Andy Paliszewski, director of the Boulder office, says the company plans to hire about 50 people. “We’re hiring one person a month,” he says. “We are being inundated with resumes.”

Decreasing employee turnover is another way to cut costs. Karen Policastro, regional vice president of Robert Half International, says some companies are making counteroffers to top employees who turn in their resignations.

“Companies are still focused on keeping their best employees onboard,” she says. The staffing company encourages employers to try low-cost retention strategies, such as offering movie tickets to reward accomplishments.

Government contractor SGIS plans to hire about 100 people in 2009 to work at Schriever Air Force Base near Colorado Springs. Executive Vice President Linda Harris says the company is advertising in the Schriever and Peterson Air Force Base newspapers, as well as on Craigslist, Facebook, MySpace and Friendster. There will be job fairs, too. “It will be a mix of near entry level with two years experience, up to retired military with 20 or 30 years experience,” she says.

Some see hiring opportunities when competitors close. “As furniture stores like Levitz, Weberg, Rhodes and Homestead House went out of business, better salespeople and better managers became available,” says Jake Jabs, president and CEO of American Furniture Warehouse, which has nine showrooms in Colorado.

{pagebreak: Page 2}

He also says that to compete with Wal-Mart and other low-price retailers, his company long ago started importing. “We had to buy at the best price to compete, and those prices were overseas.”

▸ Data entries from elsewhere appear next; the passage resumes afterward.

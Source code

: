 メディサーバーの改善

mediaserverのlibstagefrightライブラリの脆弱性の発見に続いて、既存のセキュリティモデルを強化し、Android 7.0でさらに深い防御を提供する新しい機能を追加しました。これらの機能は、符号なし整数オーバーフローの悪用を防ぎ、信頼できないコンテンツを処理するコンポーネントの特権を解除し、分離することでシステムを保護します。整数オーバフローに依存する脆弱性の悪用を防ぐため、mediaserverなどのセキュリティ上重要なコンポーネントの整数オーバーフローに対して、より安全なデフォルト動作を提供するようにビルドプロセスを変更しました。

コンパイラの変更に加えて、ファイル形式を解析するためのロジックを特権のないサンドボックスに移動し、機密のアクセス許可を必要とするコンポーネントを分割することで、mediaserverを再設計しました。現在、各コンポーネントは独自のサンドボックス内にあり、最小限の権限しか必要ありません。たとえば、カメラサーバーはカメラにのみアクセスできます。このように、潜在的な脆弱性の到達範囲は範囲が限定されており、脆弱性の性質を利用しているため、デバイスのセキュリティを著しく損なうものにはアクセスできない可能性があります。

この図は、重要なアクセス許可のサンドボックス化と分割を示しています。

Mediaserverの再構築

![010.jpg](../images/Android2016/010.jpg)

Companies that have layoffs sometimes worry about another issue: lawsuits. “In a recession, people sue for smaller amounts of money, but the lawsuit becomes more important,” says Stacy A. Carpenter, a shareholder in the law firm Baldwin & Carpenter P.C. “In good times people sue because they want a bigger piece of the pie.”

She tells employers to be careful when they lay off workers. “You have to have legal and nondiscriminatory reasons, not because they were over 50 and making more money,” she says.

Marketing
Some companies find they need to market more. Spicy Pickle, like many other restaurant companies, introduced a value item to encourage customers not to cut back on their restaurant visits.

Marketing is more complicated for bigger purchases, says James Schwartz, marketing manager for Calgary, Alberta, Canada-based Carma Developers. While other developers use gimmicks — such as prize promotions designed to encourage people to visit a model home — Carma is trying a different approach.

“You can do the diamond ring giveaways all day, and there will be a ton of people,” he says. “But those are not people who will buy a home.”

Instead, Carma, whose U.S. headquarters is in Englewood, hired a concierge who connects buyers with builders. The company is no longer running print advertising, concentrating instead on customer relationship management.

The future
Schwartz is optimistic the homebuilding sector will recover. “There is pent-up demand in housing,” he says. “There are people wanting to buy, but banks are not lending, so once that adjusts, people will be in the market.”

Hadzi, of CIBER, says 2009 will be a tough year for all businesses. “The companies that are resilient and have a positive attitude and outlook will find a way to get business, and getting business is going to be taking it from someone else.”

Dorfman, of Jones Lang LaSalle Americas, is optimistic too. “People are not packing up and leaving Denver. Revenue is going to be off, and there are some layoffs and rightsizing of space, but Denver is a viable market.”

Gonzales, of the Brighton Economic Development Corp., is also hopeful. “We have to stay positive during times like this and take a proactive approach because I do think this time next year we will look at something completely different.”